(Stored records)
++++++++++
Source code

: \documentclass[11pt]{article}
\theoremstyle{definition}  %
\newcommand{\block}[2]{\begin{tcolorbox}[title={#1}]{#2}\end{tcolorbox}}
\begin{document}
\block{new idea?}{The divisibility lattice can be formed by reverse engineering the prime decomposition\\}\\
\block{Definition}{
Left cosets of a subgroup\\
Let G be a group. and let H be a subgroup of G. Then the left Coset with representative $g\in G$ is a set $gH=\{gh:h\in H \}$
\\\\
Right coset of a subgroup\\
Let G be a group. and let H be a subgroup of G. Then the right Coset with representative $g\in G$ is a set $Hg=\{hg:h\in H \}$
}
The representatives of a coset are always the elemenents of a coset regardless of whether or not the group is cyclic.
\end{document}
++++++++++
### Work request
Each entry above needs to be retyped exactly.

### Your response
Source code

: \documentclass[11pt]{article}
\theoremstyle{definition}  %
\newcommand{\block}[2]{\begin{tcolorbox}[title={#1}]{#2}\end{tcolorbox}}
\begin{document}
\block{new idea?}{The divisibility lattice can be formed by reverse engineering the prime decomposition\\}\\
\block{Definition}{
Left cosets of a subgroup\\
Let G be a group. and let H be a subgroup of G. Then the left Coset with representative $g\in G$ is a set $gH=\{gh:h\in H \}$
\\\\
Right coset of a subgroup\\
Let G be a group. and let H be a subgroup of G. Then the right Coset with representative $g\in G$ is a set $Hg=\{hg:h\in H \}$
}
The representatives of a coset are always the elemenents of a coset regardless of whether or not the group is cyclic.
\end{document}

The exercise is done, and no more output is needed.